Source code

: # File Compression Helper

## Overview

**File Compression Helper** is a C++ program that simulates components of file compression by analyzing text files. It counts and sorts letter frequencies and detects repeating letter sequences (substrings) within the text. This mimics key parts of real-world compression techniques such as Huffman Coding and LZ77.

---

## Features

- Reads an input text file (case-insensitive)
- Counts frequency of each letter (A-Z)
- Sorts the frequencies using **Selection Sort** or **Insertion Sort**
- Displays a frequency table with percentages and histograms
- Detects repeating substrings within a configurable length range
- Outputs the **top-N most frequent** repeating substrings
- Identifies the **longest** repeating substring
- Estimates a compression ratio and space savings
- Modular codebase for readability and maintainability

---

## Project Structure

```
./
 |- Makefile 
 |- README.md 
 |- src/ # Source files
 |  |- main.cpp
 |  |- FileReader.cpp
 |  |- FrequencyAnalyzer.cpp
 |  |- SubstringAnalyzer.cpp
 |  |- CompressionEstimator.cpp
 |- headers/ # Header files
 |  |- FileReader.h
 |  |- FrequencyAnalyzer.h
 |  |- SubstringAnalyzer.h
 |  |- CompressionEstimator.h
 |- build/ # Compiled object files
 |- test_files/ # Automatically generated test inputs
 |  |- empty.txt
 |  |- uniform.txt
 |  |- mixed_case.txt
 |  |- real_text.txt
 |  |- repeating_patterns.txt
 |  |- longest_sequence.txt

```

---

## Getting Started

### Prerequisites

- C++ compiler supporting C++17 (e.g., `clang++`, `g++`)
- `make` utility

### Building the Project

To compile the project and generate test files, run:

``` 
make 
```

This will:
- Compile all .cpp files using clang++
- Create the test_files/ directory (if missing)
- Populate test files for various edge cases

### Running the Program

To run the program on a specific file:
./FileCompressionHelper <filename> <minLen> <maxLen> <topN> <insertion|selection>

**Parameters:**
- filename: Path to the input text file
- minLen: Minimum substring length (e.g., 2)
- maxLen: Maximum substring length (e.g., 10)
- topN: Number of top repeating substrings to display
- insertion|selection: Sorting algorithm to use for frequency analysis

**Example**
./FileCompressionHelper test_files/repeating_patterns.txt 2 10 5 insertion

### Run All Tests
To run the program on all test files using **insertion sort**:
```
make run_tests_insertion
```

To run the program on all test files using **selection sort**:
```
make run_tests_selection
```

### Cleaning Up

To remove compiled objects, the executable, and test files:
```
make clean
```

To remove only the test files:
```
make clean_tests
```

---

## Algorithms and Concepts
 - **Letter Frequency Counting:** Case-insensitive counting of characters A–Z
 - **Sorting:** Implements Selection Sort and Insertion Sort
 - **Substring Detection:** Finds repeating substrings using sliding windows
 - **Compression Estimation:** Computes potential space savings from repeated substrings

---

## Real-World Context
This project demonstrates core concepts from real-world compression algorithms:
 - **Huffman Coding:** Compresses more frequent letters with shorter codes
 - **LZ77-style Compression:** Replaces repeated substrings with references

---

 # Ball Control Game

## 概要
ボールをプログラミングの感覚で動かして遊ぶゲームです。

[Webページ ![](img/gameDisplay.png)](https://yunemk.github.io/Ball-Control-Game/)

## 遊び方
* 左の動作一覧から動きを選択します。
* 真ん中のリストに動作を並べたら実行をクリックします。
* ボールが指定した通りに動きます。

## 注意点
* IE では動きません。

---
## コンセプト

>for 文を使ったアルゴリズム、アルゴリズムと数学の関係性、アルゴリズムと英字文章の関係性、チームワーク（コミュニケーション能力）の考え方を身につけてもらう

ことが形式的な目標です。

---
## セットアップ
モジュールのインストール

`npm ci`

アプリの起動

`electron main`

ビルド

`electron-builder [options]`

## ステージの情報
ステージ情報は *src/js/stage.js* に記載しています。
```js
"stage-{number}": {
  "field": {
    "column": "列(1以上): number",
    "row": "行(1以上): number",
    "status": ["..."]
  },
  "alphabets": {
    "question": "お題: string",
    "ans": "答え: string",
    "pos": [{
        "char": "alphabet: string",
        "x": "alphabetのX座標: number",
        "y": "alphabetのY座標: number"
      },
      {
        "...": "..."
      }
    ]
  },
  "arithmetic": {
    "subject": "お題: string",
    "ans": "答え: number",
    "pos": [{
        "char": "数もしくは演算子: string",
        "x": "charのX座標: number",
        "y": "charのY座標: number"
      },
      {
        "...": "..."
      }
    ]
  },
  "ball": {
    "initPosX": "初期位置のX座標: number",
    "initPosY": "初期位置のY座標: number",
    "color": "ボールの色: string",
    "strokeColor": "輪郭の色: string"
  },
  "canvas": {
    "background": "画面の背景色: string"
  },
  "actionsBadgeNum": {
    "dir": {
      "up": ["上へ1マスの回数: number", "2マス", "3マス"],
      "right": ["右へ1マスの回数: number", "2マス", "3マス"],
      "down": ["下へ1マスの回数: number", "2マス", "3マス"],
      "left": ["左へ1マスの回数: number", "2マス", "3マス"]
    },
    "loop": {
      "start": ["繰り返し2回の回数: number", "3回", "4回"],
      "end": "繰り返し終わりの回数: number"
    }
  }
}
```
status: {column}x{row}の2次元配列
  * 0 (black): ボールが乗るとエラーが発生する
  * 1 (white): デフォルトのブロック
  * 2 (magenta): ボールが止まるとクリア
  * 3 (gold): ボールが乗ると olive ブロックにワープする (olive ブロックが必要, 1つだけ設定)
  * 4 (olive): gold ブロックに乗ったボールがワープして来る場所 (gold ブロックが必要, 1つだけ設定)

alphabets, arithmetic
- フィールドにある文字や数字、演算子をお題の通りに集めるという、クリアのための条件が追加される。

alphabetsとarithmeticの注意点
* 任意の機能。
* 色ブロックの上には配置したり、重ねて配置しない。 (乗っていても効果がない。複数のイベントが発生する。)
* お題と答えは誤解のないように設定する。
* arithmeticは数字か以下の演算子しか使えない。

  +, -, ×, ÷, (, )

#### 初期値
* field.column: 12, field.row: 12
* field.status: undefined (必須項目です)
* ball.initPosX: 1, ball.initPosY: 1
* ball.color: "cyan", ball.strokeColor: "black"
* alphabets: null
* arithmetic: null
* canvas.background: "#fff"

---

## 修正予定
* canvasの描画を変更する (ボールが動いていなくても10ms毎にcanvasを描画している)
____
> _What the exercise asks_
Everything from the line containing "12, field.row: 12" to the last line of the material above must be copied exactly, and only that.

> _Solution for this task_
* field.column: 12, field.row: 12
* field.status: undefined (必須項目です)
* ball.initPosX: 1, ball.initPosY: 1
* ball.color: "cyan", ball.strokeColor: "black"
* alphabets: null
* arithmetic: null
* canvas.background: "#fff"

---

## 修正予定
* canvasの描画を変更する (ボールが動いていなくても10ms毎にcanvasを描画している)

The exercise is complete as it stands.